The effect of the neuropeptide galanin, the wasp venom toxin amphiphilic peptide toxin mastoparan and the chimeric peptide, galparan, consisting of N-terminal 13 amino acids of neuropeptide galanin linked at C-terminus to mastoparan amide (and its inactive analog Mas17) on the activity of Na +,K +-ATPase has been studied. Mastoparan inhibits the activity of the Na +,K +-ATPase with IC 50 = 7.5 μM and also reduces the cooperativity for Na + and K +, respectively, while galanin has no effect on the Na +,K +-ATPase activity.
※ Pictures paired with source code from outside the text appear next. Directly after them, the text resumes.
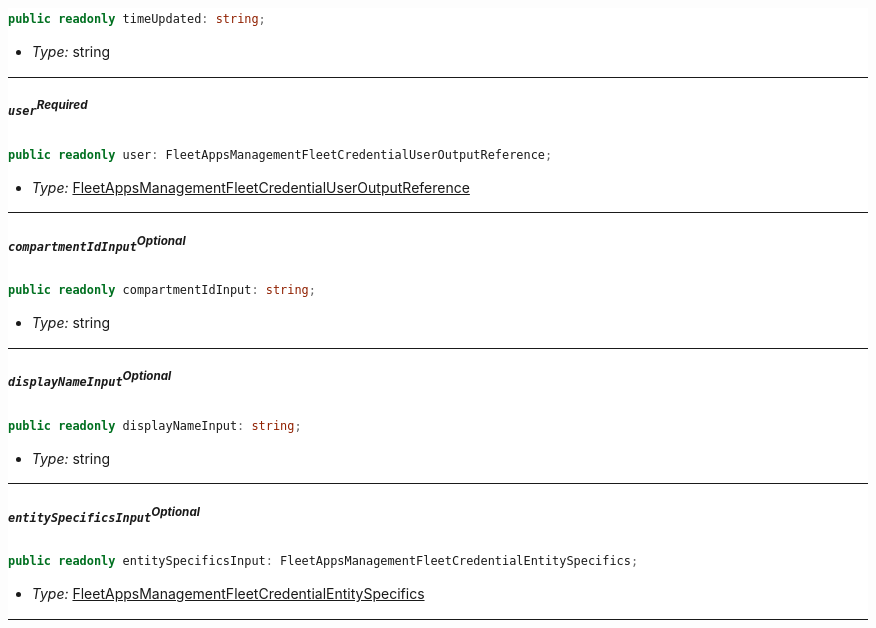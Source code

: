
 ```typescript
public readonly timeUpdated: string;
```

- *Type:* string

---

##### `user`<sup>Required</sup> <a name="user" id="rhizo-co-terraform-provider-oci.fleetAppsManagementFleetCredential.FleetAppsManagementFleetCredential.property.user"></a>

```typescript
public readonly user: FleetAppsManagementFleetCredentialUserOutputReference;
```

- *Type:* <a href="#rhizo-co-terraform-provider-oci.fleetAppsManagementFleetCredential.FleetAppsManagementFleetCredentialUserOutputReference">FleetAppsManagementFleetCredentialUserOutputReference</a>

---

##### `compartmentIdInput`<sup>Optional</sup> <a name="compartmentIdInput" id="rhizo-co-terraform-provider-oci.fleetAppsManagementFleetCredential.FleetAppsManagementFleetCredential.property.compartmentIdInput"></a>

```typescript
public readonly compartmentIdInput: string;
```

- *Type:* string

---

##### `displayNameInput`<sup>Optional</sup> <a name="displayNameInput" id="rhizo-co-terraform-provider-oci.fleetAppsManagementFleetCredential.FleetAppsManagementFleetCredential.property.displayNameInput"></a>

```typescript
public readonly displayNameInput: string;
```

- *Type:* string

---

##### `entitySpecificsInput`<sup>Optional</sup> <a name="entitySpecificsInput" id="rhizo-co-terraform-provider-oci.fleetAppsManagementFleetCredential.FleetAppsManagementFleetCredential.property.entitySpecificsInput"></a>

```typescript
public readonly entitySpecificsInput: FleetAppsManagementFleetCredentialEntitySpecifics;
```

- *Type:* <a href="#rhizo-co-terraform-provider-oci.fleetAppsManagementFleetCredential.FleetAppsManagementFleetCredentialEntitySpecifics">FleetAppsManagementFleetCredentialEntitySpecifics</a>

---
The chimeric peptide, galanin(1–13)-mastoparan amide (galparan), exhibits biphasic interaction with Na +,K +-ATPase, it activates the enzyme at maximal stimulating concentration of 4 μM followed by inhibition of the enzyme with IC 50 of 100 μM. At maximum stimulating concentration (4 μM), galparan partly reduces the cooperativity only for Na + and it also counteracts the inhibitory effect of oubain on Na +,K +-ATPase. Galparan's stimulatory effect was influenced by ATP. The chimeric peptide [ 19Lys, 26Leu]-galparan, containing the inactive analog of mastoparan (Mas17), has no effects on rat brain Na +,K +-ATPase activity. Both chimeric peptides galparan and [ 19Lys, 26Leu]-galparan are high-affinity galanin receptor ligands with IC 50 of 6.4 nM and 0.71 nM, respectively, while galanin (1–13) and mastoparan alone have significantly lower affinity for the galanin receptor, IC 50 of 125 nM and 1 μM, respectively. The ability of chimeric peptides to bind to galanin receptors does not correlate with their effects on the Na +,K +-ATPase.